▶ TASK DESCRIPTION:
What lines below include the word "subsection"? Copy each one.

▶ DATA EXTRACT:
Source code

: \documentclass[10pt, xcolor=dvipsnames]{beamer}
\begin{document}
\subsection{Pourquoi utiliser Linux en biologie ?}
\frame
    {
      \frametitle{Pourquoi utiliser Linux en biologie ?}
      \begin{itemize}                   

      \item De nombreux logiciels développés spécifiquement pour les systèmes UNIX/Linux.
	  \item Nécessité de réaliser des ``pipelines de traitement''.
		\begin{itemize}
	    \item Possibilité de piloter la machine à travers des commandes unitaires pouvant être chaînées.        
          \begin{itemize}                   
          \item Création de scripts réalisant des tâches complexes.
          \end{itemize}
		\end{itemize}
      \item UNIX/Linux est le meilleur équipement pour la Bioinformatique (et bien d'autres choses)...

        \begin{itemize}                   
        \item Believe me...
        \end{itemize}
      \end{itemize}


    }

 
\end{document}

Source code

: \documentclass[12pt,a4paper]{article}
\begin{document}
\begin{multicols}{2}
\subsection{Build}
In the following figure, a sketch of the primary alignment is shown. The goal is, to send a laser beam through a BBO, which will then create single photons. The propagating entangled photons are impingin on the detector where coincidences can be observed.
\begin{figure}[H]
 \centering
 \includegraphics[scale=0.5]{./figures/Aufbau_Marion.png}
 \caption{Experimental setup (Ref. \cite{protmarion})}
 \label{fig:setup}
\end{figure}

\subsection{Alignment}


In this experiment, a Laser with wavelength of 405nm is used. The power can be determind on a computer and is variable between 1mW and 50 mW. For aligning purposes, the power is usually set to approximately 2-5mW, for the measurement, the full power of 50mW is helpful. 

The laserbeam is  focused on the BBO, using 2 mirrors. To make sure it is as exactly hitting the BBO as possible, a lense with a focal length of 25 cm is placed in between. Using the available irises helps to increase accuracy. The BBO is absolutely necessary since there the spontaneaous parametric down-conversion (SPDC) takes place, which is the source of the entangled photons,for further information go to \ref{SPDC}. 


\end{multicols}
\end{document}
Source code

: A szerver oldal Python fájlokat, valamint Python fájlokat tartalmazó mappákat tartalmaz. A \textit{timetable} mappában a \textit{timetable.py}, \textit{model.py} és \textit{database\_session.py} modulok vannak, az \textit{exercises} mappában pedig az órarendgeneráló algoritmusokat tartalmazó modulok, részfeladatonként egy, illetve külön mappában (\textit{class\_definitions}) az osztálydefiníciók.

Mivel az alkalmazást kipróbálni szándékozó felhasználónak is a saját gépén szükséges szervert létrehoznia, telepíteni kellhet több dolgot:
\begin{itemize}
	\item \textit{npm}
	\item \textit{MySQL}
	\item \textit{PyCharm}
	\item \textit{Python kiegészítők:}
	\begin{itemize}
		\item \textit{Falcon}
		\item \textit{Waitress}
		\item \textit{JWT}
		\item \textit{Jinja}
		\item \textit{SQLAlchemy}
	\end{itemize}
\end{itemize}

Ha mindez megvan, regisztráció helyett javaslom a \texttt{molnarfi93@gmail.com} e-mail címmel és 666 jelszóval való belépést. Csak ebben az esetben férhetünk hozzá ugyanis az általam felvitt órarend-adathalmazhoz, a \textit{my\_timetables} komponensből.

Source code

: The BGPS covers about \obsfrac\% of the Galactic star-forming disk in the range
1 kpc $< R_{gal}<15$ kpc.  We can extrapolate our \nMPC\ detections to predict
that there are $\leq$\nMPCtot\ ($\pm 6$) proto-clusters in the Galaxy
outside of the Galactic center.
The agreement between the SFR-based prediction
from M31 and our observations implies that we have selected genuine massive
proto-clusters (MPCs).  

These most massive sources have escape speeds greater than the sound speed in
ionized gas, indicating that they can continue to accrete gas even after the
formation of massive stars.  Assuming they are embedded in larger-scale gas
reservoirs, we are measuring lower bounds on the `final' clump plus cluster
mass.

▶ SOLUTION:
\subsection{Pourquoi utiliser Linux en biologie ?}
\subsection{Build}
\subsection{Alignment}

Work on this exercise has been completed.